Problem description → Go through the records and copy each line where the word "geprobeerd" occurs.

(Stored data)
----------------

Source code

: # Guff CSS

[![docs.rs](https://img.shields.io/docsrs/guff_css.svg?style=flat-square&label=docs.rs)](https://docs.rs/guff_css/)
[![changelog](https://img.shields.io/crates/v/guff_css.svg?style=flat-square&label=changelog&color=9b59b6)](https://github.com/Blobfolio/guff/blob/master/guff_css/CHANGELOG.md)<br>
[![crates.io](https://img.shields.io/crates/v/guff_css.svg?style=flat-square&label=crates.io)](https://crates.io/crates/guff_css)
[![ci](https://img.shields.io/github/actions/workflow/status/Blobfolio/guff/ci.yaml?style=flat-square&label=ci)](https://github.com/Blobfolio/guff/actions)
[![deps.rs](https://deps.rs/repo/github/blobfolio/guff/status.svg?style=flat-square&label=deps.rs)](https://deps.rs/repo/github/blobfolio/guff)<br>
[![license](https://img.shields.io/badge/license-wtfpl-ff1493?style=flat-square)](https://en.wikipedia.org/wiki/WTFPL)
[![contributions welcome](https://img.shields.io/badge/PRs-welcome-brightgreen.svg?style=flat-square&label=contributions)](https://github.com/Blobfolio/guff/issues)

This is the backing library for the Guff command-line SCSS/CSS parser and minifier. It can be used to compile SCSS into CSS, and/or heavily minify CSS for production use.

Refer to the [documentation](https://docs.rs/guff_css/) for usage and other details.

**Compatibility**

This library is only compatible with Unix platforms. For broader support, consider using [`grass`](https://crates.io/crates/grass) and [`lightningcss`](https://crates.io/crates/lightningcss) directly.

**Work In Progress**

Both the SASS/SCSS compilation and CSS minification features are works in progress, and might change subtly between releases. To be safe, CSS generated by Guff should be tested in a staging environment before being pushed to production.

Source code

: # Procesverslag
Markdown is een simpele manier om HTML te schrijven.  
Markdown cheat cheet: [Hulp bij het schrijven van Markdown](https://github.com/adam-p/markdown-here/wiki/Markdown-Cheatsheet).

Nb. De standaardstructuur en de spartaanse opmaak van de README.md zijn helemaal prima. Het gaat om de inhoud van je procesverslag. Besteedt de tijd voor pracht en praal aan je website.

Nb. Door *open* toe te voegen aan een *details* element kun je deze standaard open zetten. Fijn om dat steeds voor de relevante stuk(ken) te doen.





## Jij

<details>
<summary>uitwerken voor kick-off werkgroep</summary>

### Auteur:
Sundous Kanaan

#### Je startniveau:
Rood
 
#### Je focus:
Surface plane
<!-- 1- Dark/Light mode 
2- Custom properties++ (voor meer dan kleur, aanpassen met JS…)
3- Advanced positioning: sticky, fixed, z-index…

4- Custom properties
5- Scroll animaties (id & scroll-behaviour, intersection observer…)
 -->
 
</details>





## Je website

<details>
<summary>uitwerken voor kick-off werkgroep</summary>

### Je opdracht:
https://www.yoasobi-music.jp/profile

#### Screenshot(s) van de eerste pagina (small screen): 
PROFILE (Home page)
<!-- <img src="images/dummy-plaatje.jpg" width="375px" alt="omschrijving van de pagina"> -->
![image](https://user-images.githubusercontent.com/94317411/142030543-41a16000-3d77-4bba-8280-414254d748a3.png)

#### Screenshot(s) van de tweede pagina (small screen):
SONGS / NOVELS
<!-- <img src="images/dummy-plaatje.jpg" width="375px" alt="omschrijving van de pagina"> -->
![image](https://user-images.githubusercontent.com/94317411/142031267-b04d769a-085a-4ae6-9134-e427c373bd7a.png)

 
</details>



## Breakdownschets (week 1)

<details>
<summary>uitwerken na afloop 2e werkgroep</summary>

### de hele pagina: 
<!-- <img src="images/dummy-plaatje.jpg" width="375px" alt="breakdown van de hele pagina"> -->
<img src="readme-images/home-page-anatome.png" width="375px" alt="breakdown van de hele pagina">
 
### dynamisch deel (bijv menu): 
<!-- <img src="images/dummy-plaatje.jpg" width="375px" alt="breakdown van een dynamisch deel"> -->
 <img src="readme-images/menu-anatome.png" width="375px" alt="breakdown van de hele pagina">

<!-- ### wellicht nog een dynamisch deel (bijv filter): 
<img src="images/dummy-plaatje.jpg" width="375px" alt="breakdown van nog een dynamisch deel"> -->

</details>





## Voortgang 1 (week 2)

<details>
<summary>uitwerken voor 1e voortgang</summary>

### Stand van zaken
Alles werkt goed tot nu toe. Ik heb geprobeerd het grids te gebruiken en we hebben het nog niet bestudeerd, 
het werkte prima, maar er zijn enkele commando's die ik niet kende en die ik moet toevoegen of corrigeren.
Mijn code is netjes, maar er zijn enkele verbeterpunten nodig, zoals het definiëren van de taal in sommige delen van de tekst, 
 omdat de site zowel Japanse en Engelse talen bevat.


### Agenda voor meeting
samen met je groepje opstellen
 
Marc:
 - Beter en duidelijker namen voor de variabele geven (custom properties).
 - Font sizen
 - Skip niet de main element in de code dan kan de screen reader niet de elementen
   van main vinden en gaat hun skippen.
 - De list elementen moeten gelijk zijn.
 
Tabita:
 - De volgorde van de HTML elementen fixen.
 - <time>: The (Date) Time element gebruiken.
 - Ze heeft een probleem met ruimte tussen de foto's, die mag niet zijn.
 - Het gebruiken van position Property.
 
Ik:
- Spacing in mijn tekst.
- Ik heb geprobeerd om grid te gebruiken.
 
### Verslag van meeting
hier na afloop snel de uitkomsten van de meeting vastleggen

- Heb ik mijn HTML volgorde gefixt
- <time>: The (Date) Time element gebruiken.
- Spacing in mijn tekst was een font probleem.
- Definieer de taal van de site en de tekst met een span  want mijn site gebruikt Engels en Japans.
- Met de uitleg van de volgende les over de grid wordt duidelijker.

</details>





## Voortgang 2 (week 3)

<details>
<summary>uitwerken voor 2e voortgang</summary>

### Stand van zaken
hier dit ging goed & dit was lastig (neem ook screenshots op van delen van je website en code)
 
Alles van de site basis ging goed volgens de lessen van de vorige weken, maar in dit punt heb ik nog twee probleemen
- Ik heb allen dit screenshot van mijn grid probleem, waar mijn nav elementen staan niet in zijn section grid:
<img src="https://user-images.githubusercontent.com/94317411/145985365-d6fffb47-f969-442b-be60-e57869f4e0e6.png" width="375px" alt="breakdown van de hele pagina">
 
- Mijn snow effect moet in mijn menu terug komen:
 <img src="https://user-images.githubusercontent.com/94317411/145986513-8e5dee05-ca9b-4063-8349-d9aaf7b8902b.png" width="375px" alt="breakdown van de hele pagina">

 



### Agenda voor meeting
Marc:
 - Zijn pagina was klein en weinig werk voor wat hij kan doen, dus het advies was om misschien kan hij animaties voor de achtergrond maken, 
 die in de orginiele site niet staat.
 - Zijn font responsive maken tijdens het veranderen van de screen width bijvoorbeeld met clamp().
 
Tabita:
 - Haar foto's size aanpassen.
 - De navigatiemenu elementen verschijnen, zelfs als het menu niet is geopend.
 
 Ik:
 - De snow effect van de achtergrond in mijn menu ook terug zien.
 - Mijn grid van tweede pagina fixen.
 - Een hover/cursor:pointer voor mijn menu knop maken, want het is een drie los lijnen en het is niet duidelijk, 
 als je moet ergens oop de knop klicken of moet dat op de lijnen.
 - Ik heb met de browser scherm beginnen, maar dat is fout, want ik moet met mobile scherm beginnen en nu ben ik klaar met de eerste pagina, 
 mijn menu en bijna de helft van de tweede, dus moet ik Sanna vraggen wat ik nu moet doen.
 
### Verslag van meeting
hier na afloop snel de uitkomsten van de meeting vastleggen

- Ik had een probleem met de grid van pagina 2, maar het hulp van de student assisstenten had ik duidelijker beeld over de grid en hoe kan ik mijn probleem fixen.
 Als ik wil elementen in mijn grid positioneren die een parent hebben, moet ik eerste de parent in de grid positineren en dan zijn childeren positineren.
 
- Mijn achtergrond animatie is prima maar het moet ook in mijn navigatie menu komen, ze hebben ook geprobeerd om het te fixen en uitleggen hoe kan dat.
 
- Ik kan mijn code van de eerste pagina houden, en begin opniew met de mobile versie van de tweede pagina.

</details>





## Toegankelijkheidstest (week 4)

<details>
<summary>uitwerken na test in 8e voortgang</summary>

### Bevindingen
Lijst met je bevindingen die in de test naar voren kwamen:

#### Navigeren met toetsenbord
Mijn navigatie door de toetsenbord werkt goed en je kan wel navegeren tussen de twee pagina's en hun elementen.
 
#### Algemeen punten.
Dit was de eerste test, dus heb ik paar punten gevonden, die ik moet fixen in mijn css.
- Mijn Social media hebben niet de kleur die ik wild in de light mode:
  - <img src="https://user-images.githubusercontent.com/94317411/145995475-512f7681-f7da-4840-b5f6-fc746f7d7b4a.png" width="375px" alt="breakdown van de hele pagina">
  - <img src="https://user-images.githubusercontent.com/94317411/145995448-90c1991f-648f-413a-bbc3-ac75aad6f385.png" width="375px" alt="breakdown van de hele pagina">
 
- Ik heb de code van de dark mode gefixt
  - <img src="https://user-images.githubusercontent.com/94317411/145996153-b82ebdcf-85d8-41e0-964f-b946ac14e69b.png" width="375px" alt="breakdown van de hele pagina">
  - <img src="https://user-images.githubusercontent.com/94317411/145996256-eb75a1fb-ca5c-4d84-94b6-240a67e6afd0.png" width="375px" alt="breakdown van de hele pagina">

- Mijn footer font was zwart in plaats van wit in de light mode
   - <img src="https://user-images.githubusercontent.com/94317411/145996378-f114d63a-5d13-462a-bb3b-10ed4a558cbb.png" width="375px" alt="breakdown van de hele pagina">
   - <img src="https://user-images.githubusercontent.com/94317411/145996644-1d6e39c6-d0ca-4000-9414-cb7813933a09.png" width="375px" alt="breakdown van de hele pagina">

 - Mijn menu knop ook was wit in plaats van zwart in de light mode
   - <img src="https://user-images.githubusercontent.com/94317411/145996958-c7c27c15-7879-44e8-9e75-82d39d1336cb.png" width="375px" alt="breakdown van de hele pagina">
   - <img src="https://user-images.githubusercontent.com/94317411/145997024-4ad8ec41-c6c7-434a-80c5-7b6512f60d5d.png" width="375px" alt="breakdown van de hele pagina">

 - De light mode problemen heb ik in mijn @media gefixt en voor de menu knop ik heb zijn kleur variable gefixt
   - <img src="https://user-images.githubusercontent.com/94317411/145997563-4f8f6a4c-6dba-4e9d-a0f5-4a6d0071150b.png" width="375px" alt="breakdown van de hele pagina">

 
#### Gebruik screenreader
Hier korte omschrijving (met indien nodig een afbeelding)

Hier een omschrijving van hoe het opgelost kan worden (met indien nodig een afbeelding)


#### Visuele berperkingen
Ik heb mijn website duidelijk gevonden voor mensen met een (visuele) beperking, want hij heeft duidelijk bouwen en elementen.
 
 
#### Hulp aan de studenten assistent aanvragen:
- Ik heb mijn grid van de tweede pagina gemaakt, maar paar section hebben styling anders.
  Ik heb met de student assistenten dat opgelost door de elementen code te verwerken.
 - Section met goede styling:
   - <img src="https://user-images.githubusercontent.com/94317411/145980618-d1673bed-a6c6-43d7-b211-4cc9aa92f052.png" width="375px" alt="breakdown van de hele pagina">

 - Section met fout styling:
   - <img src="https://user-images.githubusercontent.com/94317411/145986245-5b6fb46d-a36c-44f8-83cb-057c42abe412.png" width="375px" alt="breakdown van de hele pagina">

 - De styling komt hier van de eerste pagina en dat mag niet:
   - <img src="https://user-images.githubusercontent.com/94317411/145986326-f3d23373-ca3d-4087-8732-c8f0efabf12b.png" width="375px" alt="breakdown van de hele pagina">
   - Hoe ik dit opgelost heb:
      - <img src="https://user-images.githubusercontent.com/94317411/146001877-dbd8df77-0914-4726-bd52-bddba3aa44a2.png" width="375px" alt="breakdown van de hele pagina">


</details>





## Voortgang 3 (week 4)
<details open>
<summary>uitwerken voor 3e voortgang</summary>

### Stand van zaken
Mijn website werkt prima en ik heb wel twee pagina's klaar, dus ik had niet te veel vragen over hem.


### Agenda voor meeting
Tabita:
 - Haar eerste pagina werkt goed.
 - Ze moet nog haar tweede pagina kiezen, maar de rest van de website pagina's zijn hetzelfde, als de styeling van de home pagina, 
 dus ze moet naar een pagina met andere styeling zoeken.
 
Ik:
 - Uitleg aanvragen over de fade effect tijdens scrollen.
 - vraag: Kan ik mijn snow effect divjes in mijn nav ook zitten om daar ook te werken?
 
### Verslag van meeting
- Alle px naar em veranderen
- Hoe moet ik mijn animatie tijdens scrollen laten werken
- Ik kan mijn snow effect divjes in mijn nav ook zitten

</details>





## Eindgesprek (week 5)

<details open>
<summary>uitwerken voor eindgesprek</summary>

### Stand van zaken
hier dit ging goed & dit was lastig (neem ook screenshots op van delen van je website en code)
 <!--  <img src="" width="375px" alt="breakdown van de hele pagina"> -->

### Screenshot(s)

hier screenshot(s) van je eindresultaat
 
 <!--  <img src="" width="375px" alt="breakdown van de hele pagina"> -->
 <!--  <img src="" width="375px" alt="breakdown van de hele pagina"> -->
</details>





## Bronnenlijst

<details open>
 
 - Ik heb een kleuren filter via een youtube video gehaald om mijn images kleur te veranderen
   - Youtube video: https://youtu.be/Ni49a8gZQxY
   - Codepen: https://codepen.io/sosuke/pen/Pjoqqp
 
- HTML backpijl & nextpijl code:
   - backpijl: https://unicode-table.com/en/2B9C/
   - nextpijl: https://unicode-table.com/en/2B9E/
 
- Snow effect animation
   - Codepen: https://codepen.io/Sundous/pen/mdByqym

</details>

----------------

Written response →
Alles werkt goed tot nu toe. Ik heb geprobeerd het grids te gebruiken en we hebben het nog niet bestudeerd, 
- Ik heb geprobeerd om grid te gebruiken.
- Mijn achtergrond animatie is prima maar het moet ook in mijn navigatie menu komen, ze hebben ook geprobeerd om het te fixen en uitleggen hoe kan dat.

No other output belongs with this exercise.